Excerpted records START

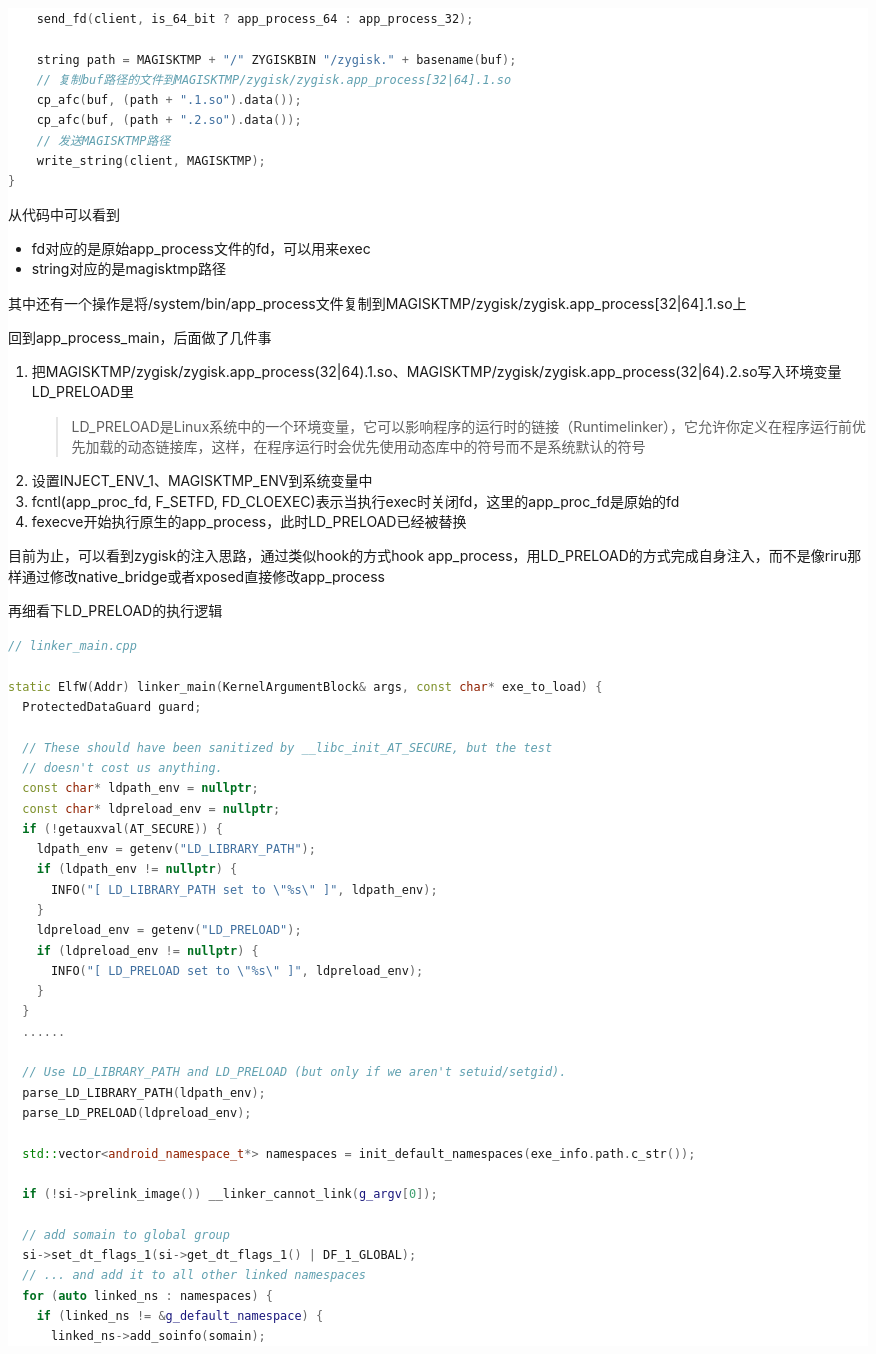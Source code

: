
 ```c++
    send_fd(client, is_64_bit ? app_process_64 : app_process_32); 

    string path = MAGISKTMP + "/" ZYGISKBIN "/zygisk." + basename(buf);
    // 复制buf路径的文件到MAGISKTMP/zygisk/zygisk.app_process[32|64].1.so
    cp_afc(buf, (path + ".1.so").data()); 
    cp_afc(buf, (path + ".2.so").data());
    // 发送MAGISKTMP路径
    write_string(client, MAGISKTMP); 
}
```
从代码中可以看到
- fd对应的是原始app_process文件的fd，可以用来exec
- string对应的是magisktmp路径

其中还有一个操作是将/system/bin/app_process文件复制到MAGISKTMP/zygisk/zygisk.app_process[32|64].1.so上

回到app_process_main，后面做了几件事
1. 把MAGISKTMP/zygisk/zygisk.app_process(32|64).1.so、MAGISKTMP/zygisk/zygisk.app_process(32|64).2.so写入环境变量LD_PRELOAD里
   >LD_PRELOAD是Linux系统中的一个环境变量，它可以影响程序的运行时的链接（Runtimelinker），它允许你定义在程序运行前优先加载的动态链接库，这样，在程序运行时会优先使用动态库中的符号而不是系统默认的符号
2. 设置INJECT_ENV_1、MAGISKTMP_ENV到系统变量中
3. fcntl(app_proc_fd, F_SETFD, FD_CLOEXEC)表示当执行exec时关闭fd，这里的app_proc_fd是原始的fd
4. fexecve开始执行原生的app_process，此时LD_PRELOAD已经被替换

目前为止，可以看到zygisk的注入思路，通过类似hook的方式hook app_process，用LD_PRELOAD的方式完成自身注入，而不是像riru那样通过修改native_bridge或者xposed直接修改app_process

再细看下LD_PRELOAD的执行逻辑
```c++
// linker_main.cpp

static ElfW(Addr) linker_main(KernelArgumentBlock& args, const char* exe_to_load) {
  ProtectedDataGuard guard;

  // These should have been sanitized by __libc_init_AT_SECURE, but the test
  // doesn't cost us anything.
  const char* ldpath_env = nullptr;
  const char* ldpreload_env = nullptr;
  if (!getauxval(AT_SECURE)) {
    ldpath_env = getenv("LD_LIBRARY_PATH");
    if (ldpath_env != nullptr) {
      INFO("[ LD_LIBRARY_PATH set to \"%s\" ]", ldpath_env);
    }
    ldpreload_env = getenv("LD_PRELOAD");
    if (ldpreload_env != nullptr) {
      INFO("[ LD_PRELOAD set to \"%s\" ]", ldpreload_env);
    }
  }
  ......

  // Use LD_LIBRARY_PATH and LD_PRELOAD (but only if we aren't setuid/setgid).
  parse_LD_LIBRARY_PATH(ldpath_env);
  parse_LD_PRELOAD(ldpreload_env);

  std::vector<android_namespace_t*> namespaces = init_default_namespaces(exe_info.path.c_str());

  if (!si->prelink_image()) __linker_cannot_link(g_argv[0]);

  // add somain to global group
  si->set_dt_flags_1(si->get_dt_flags_1() | DF_1_GLOBAL);
  // ... and add it to all other linked namespaces
  for (auto linked_ns : namespaces) {
    if (linked_ns != &g_default_namespace) {
      linked_ns->add_soinfo(somain);
```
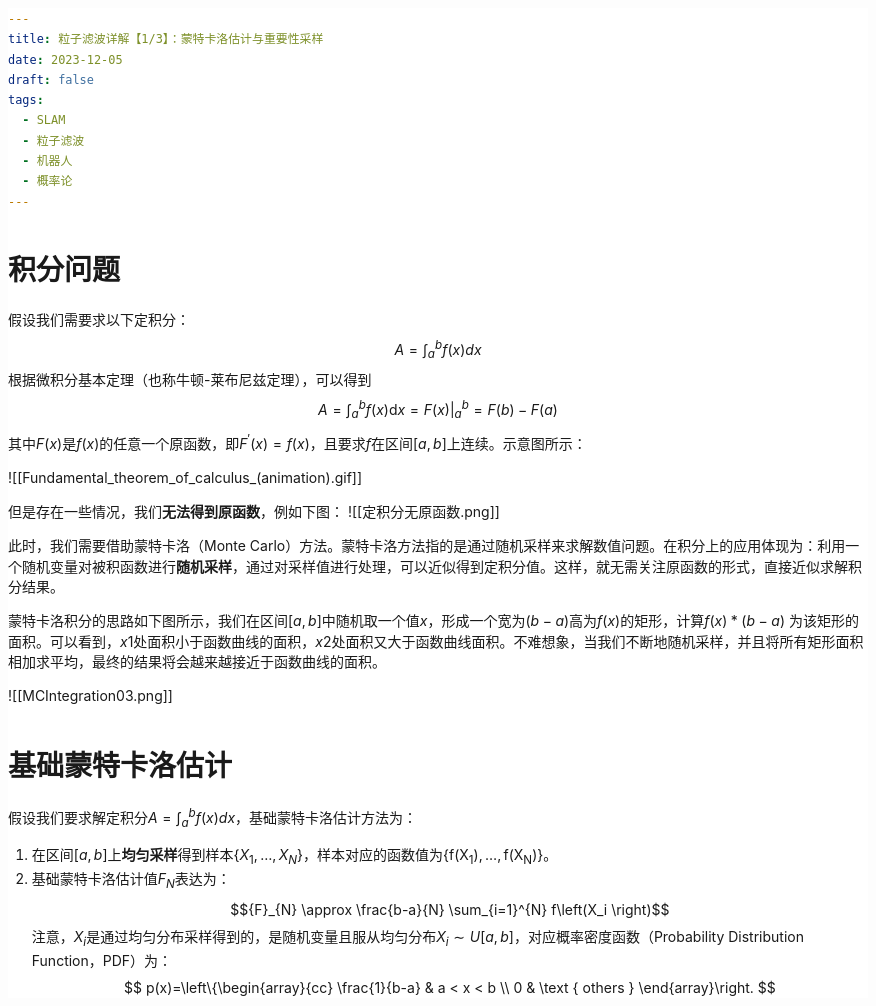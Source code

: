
 ```yaml
---
title: 粒子滤波详解【1/3】：蒙特卡洛估计与重要性采样
date: 2023-12-05
draft: false
tags:
  - SLAM
  - 粒子滤波
  - 机器人
  - 概率论
---
```

# 积分问题
假设我们需要求以下定积分：
$$
A=\int_a^b f(x) d x
$$
根据微积分基本定理（也称牛顿-莱布尼兹定理），可以得到
$$
A=\int_a^b f(x) \mathrm{d} x=\left.F(x)\right|_a ^b=F(b)-F(a)
$$
其中$F(x)$是$f(x)$的任意一个原函数，即$F^{\prime}(x)=f(x)$，且要求$f$在区间$[a,b]$上连续。示意图所示：

![[Fundamental_theorem_of_calculus_(animation).gif]]

但是存在一些情况，我们**无法得到原函数**，例如下图：
![[定积分无原函数.png]]

此时，我们需要借助蒙特卡洛（Monte Carlo）方法。蒙特卡洛方法指的是通过随机采样来求解数值问题。在积分上的应用体现为：利用一个随机变量对被积函数进行**随机采样**，通过对采样值进行处理，可以近似得到定积分值。这样，就无需关注原函数的形式，直接近似求解积分结果。

蒙特卡洛积分的思路如下图所示，我们在区间$[a,b]$中随机取一个值$x$，形成一个宽为$(b-a)$高为$f(x)$的矩形，计算$f(x)*(b-a)$ 为该矩形的面积。可以看到，$x1$处面积小于函数曲线的面积，$x2$处面积又大于函数曲线面积。不难想象，当我们不断地随机采样，并且将所有矩形面积相加求平均，最终的结果将会越来越接近于函数曲线的面积。

![[MCIntegration03.png]]

# 基础蒙特卡洛估计
假设我们要求解定积分$A=\int_a^b f(x) d x$，基础蒙特卡洛估计方法为：
1. 在区间$[a,b]$上**均匀采样**得到样本$\left\{X_1, \ldots, X_N\right\}$，样本对应的函数值为$\left\{\mathrm{f}\left(\mathrm{X}_1\right), \ldots, \mathrm{f}\left(\mathrm{X}_{\mathrm{N}}\right)\right\}$。
2. 基础蒙特卡洛估计值$F_N$表达为：$${F}_{N} \approx \frac{b-a}{N} \sum_{i=1}^{N} f\left(X_i \right)$$
注意，$X_i$是通过均匀分布采样得到的，是随机变量且服从均匀分布$X_i\sim U[a,b]$，对应概率密度函数（Probability Distribution Function，PDF）为：
$$
p(x)=\left\{\begin{array}{cc}
\frac{1}{b-a} & a < x < b \\
0 & \text { others }
\end{array}\right.
$$
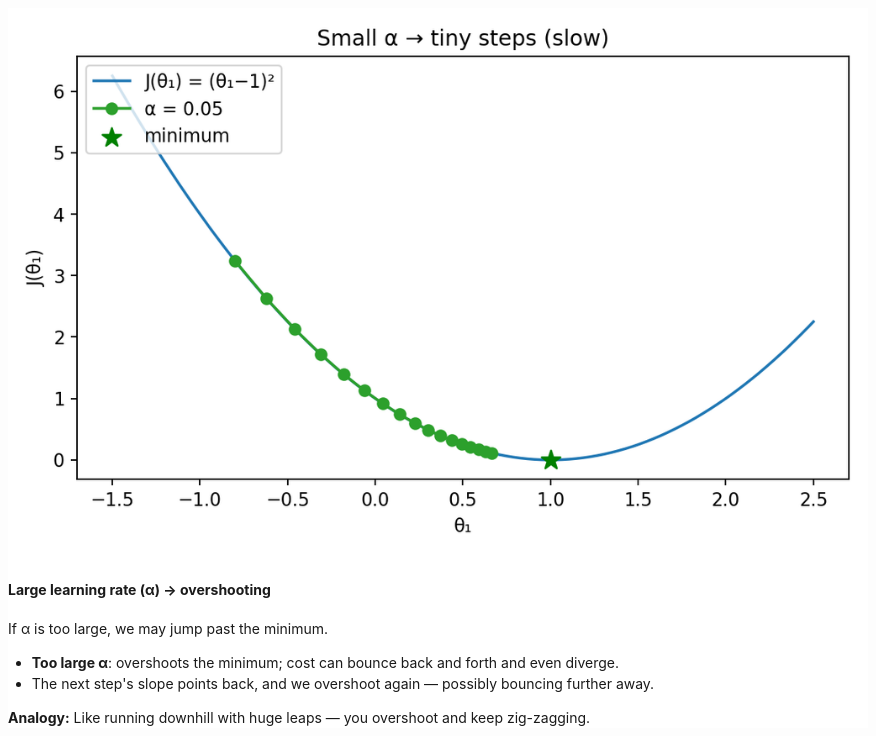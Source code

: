![Small α → tiny steps (slow)](images/lecture6/gd_alpha_small.png)

#### Large learning rate (α) → overshooting
If α is too large, we may jump past the minimum.
- **Too large α**: overshoots the minimum; cost can bounce back and forth and even diverge.
- The next step's slope points back, and we overshoot again — possibly bouncing further away.

**Analogy:** Like running downhill with huge leaps — you overshoot and keep zig-zagging.
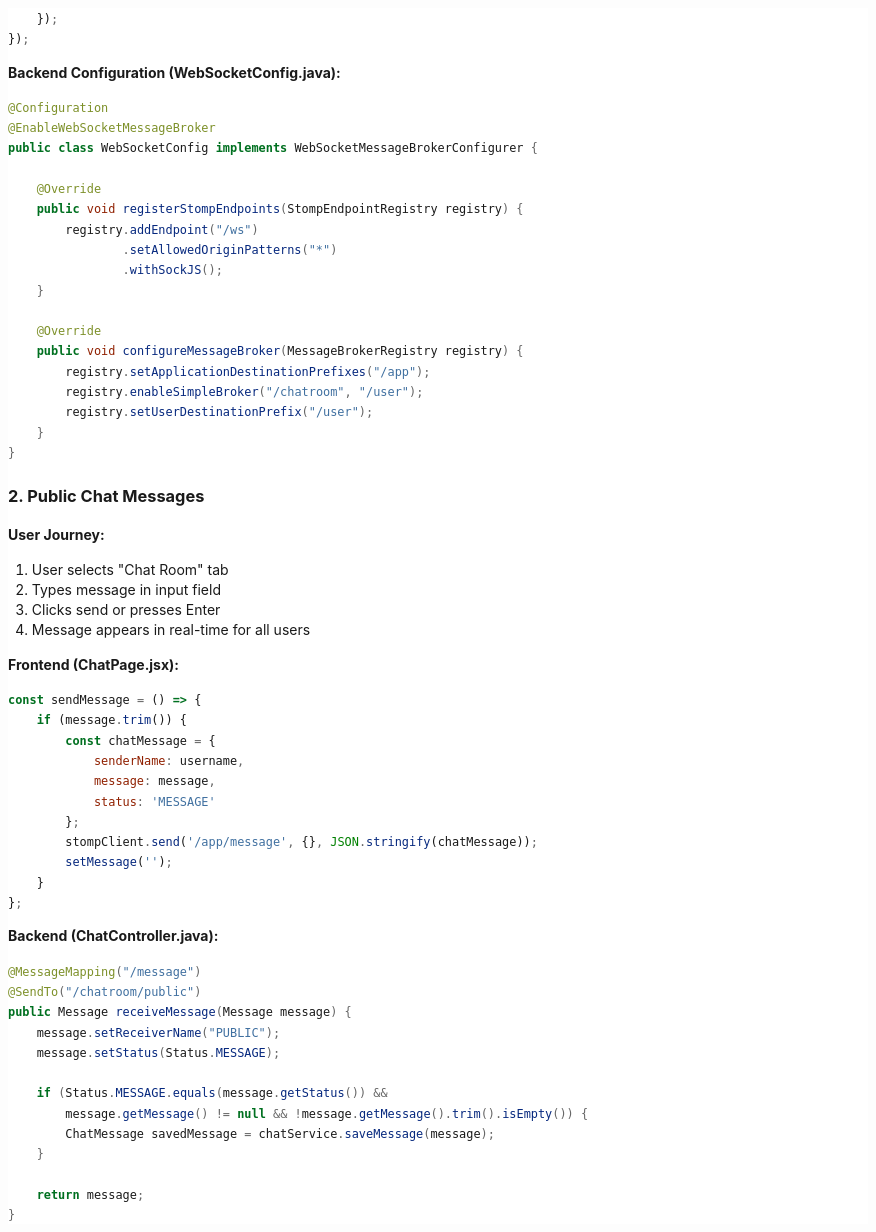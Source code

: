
 ```javascript
    });
});
```

**Backend Configuration (WebSocketConfig.java):**
```java
@Configuration
@EnableWebSocketMessageBroker
public class WebSocketConfig implements WebSocketMessageBrokerConfigurer {
    
    @Override
    public void registerStompEndpoints(StompEndpointRegistry registry) {
        registry.addEndpoint("/ws")
                .setAllowedOriginPatterns("*")
                .withSockJS();
    }
    
    @Override
    public void configureMessageBroker(MessageBrokerRegistry registry) {
        registry.setApplicationDestinationPrefixes("/app");
        registry.enableSimpleBroker("/chatroom", "/user");
        registry.setUserDestinationPrefix("/user");
    }
}
```

### 2. Public Chat Messages

**User Journey:**
1. User selects "Chat Room" tab
2. Types message in input field
3. Clicks send or presses Enter
4. Message appears in real-time for all users

**Frontend (ChatPage.jsx):**
```javascript
const sendMessage = () => {
    if (message.trim()) {
        const chatMessage = {
            senderName: username,
            message: message,
            status: 'MESSAGE'
        };
        stompClient.send('/app/message', {}, JSON.stringify(chatMessage));
        setMessage('');
    }
};
```

**Backend (ChatController.java):**
```java
@MessageMapping("/message")
@SendTo("/chatroom/public")
public Message receiveMessage(Message message) {
    message.setReceiverName("PUBLIC");
    message.setStatus(Status.MESSAGE);
    
    if (Status.MESSAGE.equals(message.getStatus()) && 
        message.getMessage() != null && !message.getMessage().trim().isEmpty()) {
        ChatMessage savedMessage = chatService.saveMessage(message);
    }
    
    return message;
}
```
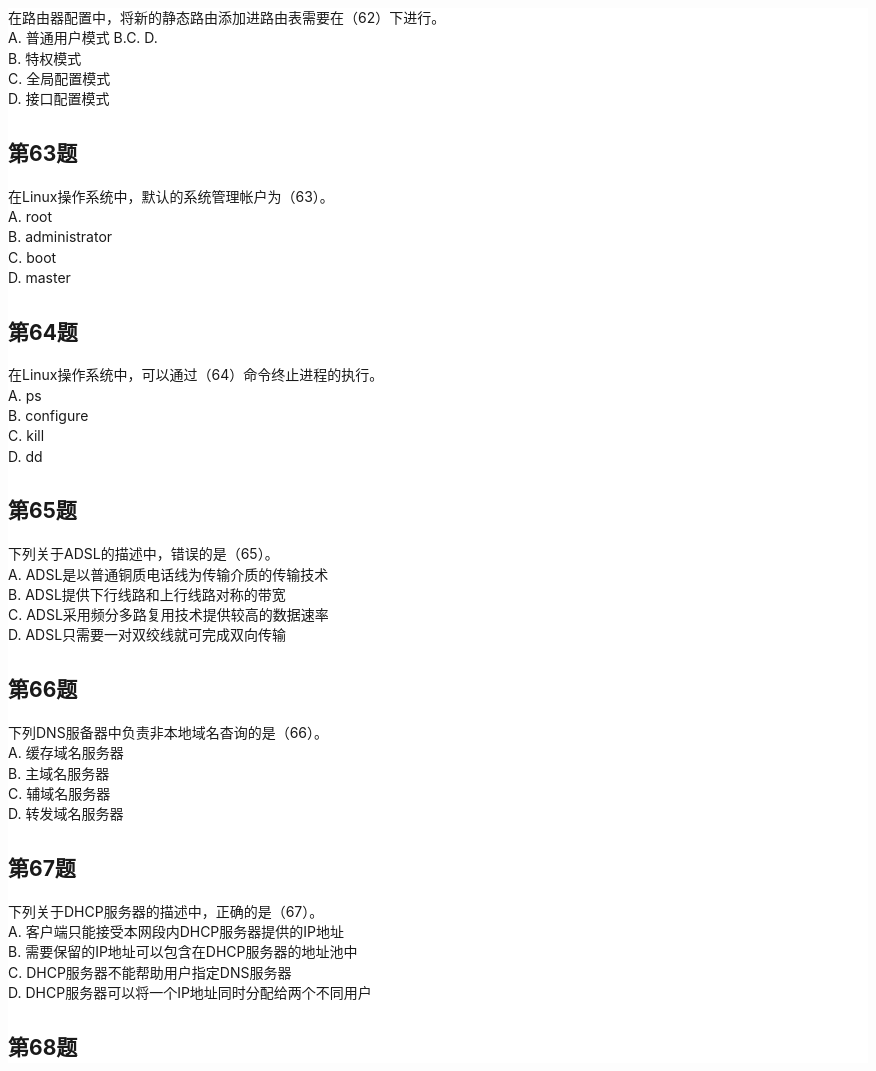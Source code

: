 在路由器配置中，将新的静态路由添加进路由表需要在（62）下进行。  
A. 普通用户模式 B.C. D.  
B. 特权模式  
C. 全局配置模式  
D. 接口配置模式  


## 第63题 ##

在Linux操作系统中，默认的系统管理帐户为（63）。  
A. root  
B. administrator  
C. boot  
D. master  


## 第64题 ##

在Linux操作系统中，可以通过（64）命令终止进程的执行。  
A. ps  
B. configure  
C. kill  
D. dd  


## 第65题 ##

下列关于ADSL的描述中，错误的是（65）。  
A. ADSL是以普通铜质电话线为传输介质的传输技术  
B. ADSL提供下行线路和上行线路对称的带宽  
C. ADSL采用频分多路复用技术提供较高的数据速率  
D. ADSL只需要一对双绞线就可完成双向传输  


## 第66题 ##

下列DNS服备器中负责非本地域名杳询的是（66）。  
A. 缓存域名服务器  
B. 主域名服务器  
C. 辅域名服务器  
D. 转发域名服务器  


## 第67题 ##

下列关于DHCP服务器的描述中，正确的是（67）。  
A. 客户端只能接受本网段内DHCP服务器提供的IP地址  
B. 需要保留的IP地址可以包含在DHCP服务器的地址池中  
C. DHCP服务器不能帮助用户指定DNS服务器  
D. DHCP服务器可以将一个IP地址同时分配给两个不同用户  


## 第68题 ##
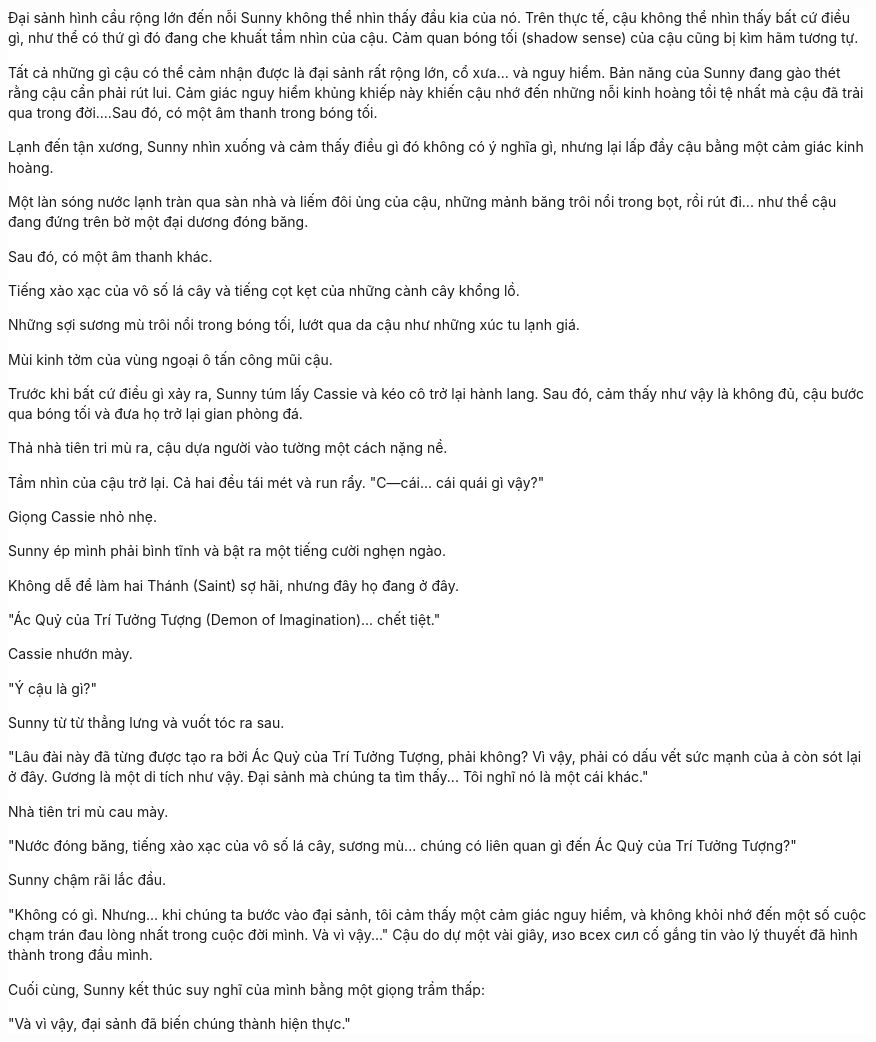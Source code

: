 Đại sảnh hình cầu rộng lớn đến nỗi Sunny không thể nhìn thấy đầu kia của nó. Trên thực tế, cậu không thể nhìn thấy bất cứ điều gì, như thể có thứ gì đó đang che khuất tầm nhìn của cậu. Cảm quan bóng tối (shadow sense) của cậu cũng bị kìm hãm tương tự.

Tất cả những gì cậu có thể cảm nhận được là đại sảnh rất rộng lớn, cổ xưa... và nguy hiểm. Bản năng của Sunny đang gào thét rằng cậu cần phải rút lui. Cảm giác nguy hiểm khủng khiếp này khiến cậu nhớ đến những nỗi kinh hoàng tồi tệ nhất mà cậu đã trải qua trong đời....Sau đó, có một âm thanh trong bóng tối.

Lạnh đến tận xương, Sunny nhìn xuống và cảm thấy điều gì đó không có ý nghĩa gì, nhưng lại lấp đầy cậu bằng một cảm giác kinh hoàng.

Một làn sóng nước lạnh tràn qua sàn nhà và liếm đôi ủng của cậu, những mảnh băng trôi nổi trong bọt, rồi rút đi... như thể cậu đang đứng trên bờ một đại dương đóng băng.

Sau đó, có một âm thanh khác.

Tiếng xào xạc của vô số lá cây và tiếng cọt kẹt của những cành cây khổng lồ.

Những sợi sương mù trôi nổi trong bóng tối, lướt qua da cậu như những xúc tu lạnh giá.

Mùi kinh tởm của vùng ngoại ô tấn công mũi cậu.

Trước khi bất cứ điều gì xảy ra, Sunny túm lấy Cassie và kéo cô trở lại hành lang. Sau đó, cảm thấy như vậy là không đủ, cậu bước qua bóng tối và đưa họ trở lại gian phòng đá.

Thả nhà tiên tri mù ra, cậu dựa người vào tường một cách nặng nề.

Tầm nhìn của cậu trở lại. Cả hai đều tái mét và run rẩy. "C—cái... cái quái gì vậy?"

Giọng Cassie nhỏ nhẹ.

Sunny ép mình phải bình tĩnh và bật ra một tiếng cười nghẹn ngào.

Không dễ để làm hai Thánh (Saint) sợ hãi, nhưng đây họ đang ở đây.

"Ác Quỷ của Trí Tưởng Tượng (Demon of Imagination)... chết tiệt."

Cassie nhướn mày.

"Ý cậu là gì?"

Sunny từ từ thẳng lưng và vuốt tóc ra sau.

"Lâu đài này đã từng được tạo ra bởi Ác Quỷ của Trí Tưởng Tượng, phải không? Vì vậy, phải có dấu vết sức mạnh của ả còn sót lại ở đây. Gương là một di tích như vậy. Đại sảnh mà chúng ta tìm thấy... Tôi nghĩ nó là một cái khác."

Nhà tiên tri mù cau mày.

"Nước đóng băng, tiếng xào xạc của vô số lá cây, sương mù... chúng có liên quan gì đến Ác Quỷ của Trí Tưởng Tượng?"

Sunny chậm rãi lắc đầu.

"Không có gì. Nhưng... khi chúng ta bước vào đại sảnh, tôi cảm thấy một cảm giác nguy hiểm, và không khỏi nhớ đến một số cuộc chạm trán đau lòng nhất trong cuộc đời mình. Và vì vậy..." Cậu do dự một vài giây, изо всех сил cố gắng tin vào lý thuyết đã hình thành trong đầu mình.

Cuối cùng, Sunny kết thúc suy nghĩ của mình bằng một giọng trầm thấp:

"Và vì vậy, đại sảnh đã biến chúng thành hiện thực."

Excerpted records END

| Description of the task |
In the records above, return precisely the line containing "Cassie nhướn mày." and each line that comes after it, up to the final one.

| Completed exercise |
Cassie nhướn mày.

"Ý cậu là gì?"

Sunny từ từ thẳng lưng và vuốt tóc ra sau.

"Lâu đài này đã từng được tạo ra bởi Ác Quỷ của Trí Tưởng Tượng, phải không? Vì vậy, phải có dấu vết sức mạnh của ả còn sót lại ở đây. Gương là một di tích như vậy. Đại sảnh mà chúng ta tìm thấy... Tôi nghĩ nó là một cái khác."

Nhà tiên tri mù cau mày.

"Nước đóng băng, tiếng xào xạc của vô số lá cây, sương mù... chúng có liên quan gì đến Ác Quỷ của Trí Tưởng Tượng?"

Sunny chậm rãi lắc đầu.

"Không có gì. Nhưng... khi chúng ta bước vào đại sảnh, tôi cảm thấy một cảm giác nguy hiểm, và không khỏi nhớ đến một số cuộc chạm trán đau lòng nhất trong cuộc đời mình. Và vì vậy..." Cậu do dự một vài giây, изо всех сил cố gắng tin vào lý thuyết đã hình thành trong đầu mình.

Cuối cùng, Sunny kết thúc suy nghĩ của mình bằng một giọng trầm thấp:

"Và vì vậy, đại sảnh đã biến chúng thành hiện thực."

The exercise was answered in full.